## Exercise
Where the word "cluster" shows up in the entries below, please copy the whole line.
*** Data shown ***
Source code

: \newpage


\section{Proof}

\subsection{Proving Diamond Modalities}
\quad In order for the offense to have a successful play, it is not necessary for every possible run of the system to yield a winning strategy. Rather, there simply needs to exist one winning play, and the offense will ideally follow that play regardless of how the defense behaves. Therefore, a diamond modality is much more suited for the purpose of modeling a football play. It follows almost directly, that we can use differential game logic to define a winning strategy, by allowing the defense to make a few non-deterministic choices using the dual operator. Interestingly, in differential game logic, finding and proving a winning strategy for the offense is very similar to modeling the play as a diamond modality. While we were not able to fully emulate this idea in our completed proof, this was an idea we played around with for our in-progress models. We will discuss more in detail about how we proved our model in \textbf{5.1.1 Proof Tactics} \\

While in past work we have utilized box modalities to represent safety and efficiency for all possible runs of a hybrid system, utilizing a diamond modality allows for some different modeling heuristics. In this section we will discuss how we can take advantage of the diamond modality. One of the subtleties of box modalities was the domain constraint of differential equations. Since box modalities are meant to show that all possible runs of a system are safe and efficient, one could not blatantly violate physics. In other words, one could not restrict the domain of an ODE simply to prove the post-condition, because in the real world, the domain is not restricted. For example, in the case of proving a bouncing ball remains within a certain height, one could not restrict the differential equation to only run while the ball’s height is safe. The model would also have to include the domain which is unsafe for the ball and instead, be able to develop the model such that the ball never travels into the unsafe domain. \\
*** End of Data shown ***
*** Data shown ***
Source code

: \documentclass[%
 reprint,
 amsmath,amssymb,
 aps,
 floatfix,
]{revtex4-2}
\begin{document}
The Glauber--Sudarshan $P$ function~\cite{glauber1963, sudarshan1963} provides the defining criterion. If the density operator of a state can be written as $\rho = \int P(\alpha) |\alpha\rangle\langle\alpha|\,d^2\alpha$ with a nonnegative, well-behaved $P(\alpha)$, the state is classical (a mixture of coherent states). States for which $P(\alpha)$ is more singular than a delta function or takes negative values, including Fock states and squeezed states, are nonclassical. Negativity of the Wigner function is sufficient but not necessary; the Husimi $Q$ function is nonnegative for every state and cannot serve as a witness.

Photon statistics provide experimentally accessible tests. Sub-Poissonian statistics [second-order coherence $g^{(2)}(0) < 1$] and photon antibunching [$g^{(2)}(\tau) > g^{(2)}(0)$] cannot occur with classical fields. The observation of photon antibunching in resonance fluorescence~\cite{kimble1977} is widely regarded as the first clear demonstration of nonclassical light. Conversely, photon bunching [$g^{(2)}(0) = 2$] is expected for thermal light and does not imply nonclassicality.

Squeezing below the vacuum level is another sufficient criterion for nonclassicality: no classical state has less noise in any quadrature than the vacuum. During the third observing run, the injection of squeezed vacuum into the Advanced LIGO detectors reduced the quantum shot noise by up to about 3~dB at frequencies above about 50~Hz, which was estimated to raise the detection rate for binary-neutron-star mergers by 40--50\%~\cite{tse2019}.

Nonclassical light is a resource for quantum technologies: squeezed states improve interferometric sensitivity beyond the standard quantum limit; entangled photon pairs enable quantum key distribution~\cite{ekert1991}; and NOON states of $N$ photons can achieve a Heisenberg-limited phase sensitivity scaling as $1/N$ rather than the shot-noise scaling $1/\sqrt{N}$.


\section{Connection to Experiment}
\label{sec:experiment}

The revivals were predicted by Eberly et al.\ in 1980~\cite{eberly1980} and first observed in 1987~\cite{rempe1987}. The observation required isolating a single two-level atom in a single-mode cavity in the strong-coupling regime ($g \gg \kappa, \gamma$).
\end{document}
*** End of Data shown ***
*** Data shown ***
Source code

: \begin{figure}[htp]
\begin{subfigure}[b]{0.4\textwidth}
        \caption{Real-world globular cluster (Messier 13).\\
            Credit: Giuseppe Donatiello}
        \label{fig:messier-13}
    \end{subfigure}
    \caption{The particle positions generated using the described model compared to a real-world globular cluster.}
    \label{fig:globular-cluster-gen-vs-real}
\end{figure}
*** End of Data shown ***
## The answer
        \caption{Real-world globular cluster (Messier 13).\\
    \caption{The particle positions generated using the described model compared to a real-world globular cluster.}
    \label{fig:globular-cluster-gen-vs-real}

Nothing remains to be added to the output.